A laser on the International Space Station (ISS) could change all that. On June 5, 2014, the ISS passed over the Table Mountain Observatory in Wrightwood, California, and beamed an HD video to researchers waiting below. Unlike normal data transmissions, which are encoded in radio waves, this one came to Earth on a beam of light. Matt Abrahamson, who manages the Optical Payload for Lasercomm Science at NASA’s Jet Propulsion Laboratory, said:

It was incredible to see this magnificent beam of light arriving from our tiny payload on the space station.

Better known as OPALS, the experimental laser device was launched to the space station onboard a Space-X Dragon spacecraft in the spring of 2014. Its goal is to explore the possibility of high-bandwidth space communications using light instead of radio waves. If successful, researchers say OPALS would be like an upgrade from dial-up to DSL, achieving data rates 10 to 1,000 times higher than current space communications.

So far so good.

The entire transmission on June 5 lasted 148 seconds and achieved a maximum data rate of 50 megabits per second. It took OPALS 3.5 seconds to transmit a single copy of the video message, which would have taken more than 10 minutes using traditional downlink methods. The message was sent multiple times during the transmission. Abrahamson said:

The video is an homage to the first output of any standard computer program: ‘Hello, World.’

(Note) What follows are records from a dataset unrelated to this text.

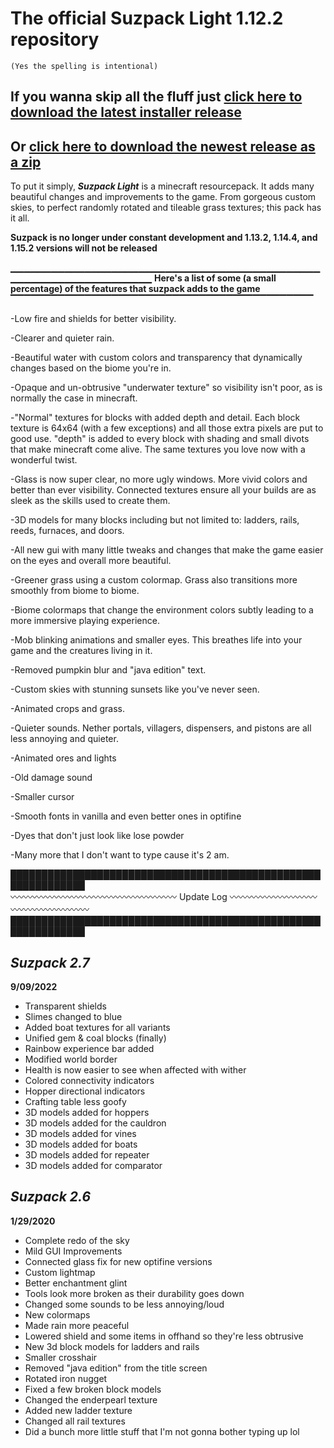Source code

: # **The official Suzpack Light 1.12.2 repository**
`(Yes the spelling is intentional)`

## If you wanna skip all the fluff just [click here to download the latest installer release](https://github.com/zuzk/suzpack/releases/download/V2.7/suzpack.exe)
## Or [click here to download the newest release as a zip](https://github.com/zuzk/suzpack/releases/download/V2.7/suzpack2.7.zip)                                                                                                                                                                                                                                                                                                                                                                                 
To put it simply, ***Suzpack Light*** is a minecraft resourcepack. 
It adds many beautiful changes and improvements to the game.
From gorgeous custom skies, to perfect randomly rotated and tileable grass textures; this pack has it all.

**Suzpack is no longer under constant development and 1.13.2, 1.14.4, and 1.15.2 versions will not be released**


▁▁▁▁▁▁▁▁▁▁▁▁▁▁▁▁▁▁▁▁▁▁▁▁▁▁▁▁▁▁▁▁▁▁▁▁▁▁▁▁▁▁▁▁▁▁▁▁▁▁▁▁▁▁▁▁▁▁▁▁▁▁▁▁▁▁▁ 
**Here's a list of some (a small percentage) of the features that suzpack adds to the game**
▔▔▔▔▔▔▔▔▔▔▔▔▔▔▔▔▔▔▔▔▔▔▔▔▔▔▔▔▔▔▔▔▔▔▔▔▔▔▔▔▔▔▔▔▔

-Low fire and shields for better visibility.

-Clearer and quieter rain.

-Beautiful water with custom colors and transparency that dynamically changes based on the biome you're in.

-Opaque and un-obtrusive "underwater texture" so visibility isn't poor, as is normally the case in minecraft.

-"Normal" textures for blocks with added depth and detail. Each block texture is 64x64 (with a few exceptions) 
and all those extra pixels are put to good use. "depth" is added to every block with shading and small divots that
make minecraft come alive. The same textures you love now with a wonderful twist.

-Glass is now super clear, no more ugly windows. More vivid colors and better than ever visibility. 
Connected textures ensure all your builds are as sleek as the skills used to create them.

-3D models for many blocks including but not limited to: ladders, rails, reeds, furnaces, and doors.

-All new gui with many little tweaks and changes that make the game easier on the eyes and overall more beautiful.

-Greener grass using a custom colormap. Grass also transitions more smoothly from biome to biome.

-Biome colormaps that change the environment colors subtly leading to a more immersive playing experience.

-Mob blinking animations and smaller eyes. This breathes life into your game and the creatures living in it.

-Removed pumpkin blur and "java edition" text.

-Custom skies with stunning sunsets like you've never seen.

-Animated crops and grass.

-Quieter sounds. Nether portals, villagers, dispensers, and pistons are all less annoying and quieter.

-Animated ores and lights

-Old damage sound

-Smaller cursor

-Smooth fonts in vanilla and even better ones in optifine

-Dyes that don't just look like lose powder

-Many more that I don't want to type cause it's 2 am.




██████████████████████████████████████████████████████████████  
    〰〰〰〰〰〰〰〰〰〰〰〰〰〰〰〰〰〰〰 Update Log 〰〰〰〰〰〰〰〰〰〰〰〰〰〰〰〰〰〰〰
██████████████████████████████████████████████████████████████
## *Suzpack 2.7*
**9/09/2022**

- Transparent shields
- Slimes changed to blue
- Added boat textures for all variants
- Unified gem & coal blocks (finally)
- Rainbow experience bar added
- Modified world border
- Health is now easier to see when affected with wither
- Colored connectivity indicators
- Hopper directional indicators
- Crafting table less goofy
- 3D models added for hoppers
- 3D models added for the cauldron
- 3D models added for vines
- 3D models added for boats
- 3D models added for repeater
- 3D models added for comparator


## *Suzpack 2.6*
**1/29/2020**

- Complete redo of the sky
- Mild GUI Improvements
- Connected glass fix for new optifine versions
- Custom lightmap
- Better enchantment glint
- Tools look more broken as their durability goes down
- Changed some sounds to be less annoying/loud
- New colormaps
- Made rain more peaceful
- Lowered shield and some items in offhand so they're less obtrusive
- New 3d block models for ladders and rails
- Smaller crosshair
- Removed "java edition" from the title screen
- Rotated iron nugget
- Fixed a few broken block models
- Changed the enderpearl texture
- Added new ladder texture
- Changed all rail textures
- Did a bunch more little stuff that I'm not gonna bother typing up lol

Because the space station whips around Earth at 17,500 mph, laser-tagging a telescope on the fast-moving ground below can be tricky. To accomplish the precision tag-up, a laser at the ground station illuminated the station. OPALS responded by sending its own 2.5 watt encoded laser signal right back in the same direction, carrying the HD video. During the 148-second transmission, OPALS maintained pointing to the ground station within 0.01 degrees while tracking at speeds up to 1 degree per second. Abrahamson commented:

NASA missions collect an enormous amount of data out in space. Laser communications is a faster alternative for getting those data to the ground.

With this demonstration, we’re paving the way for the future of communications to and from space.

Bottom line: On June 5, astronauts aboard ISS used a beam of laser light to send an HD video to researchers waiting below. The experimental laser device aboard ISS is known asOPALS. Its goal is to explore the possibility of high-bandwidth space communications using light instead of radio waves.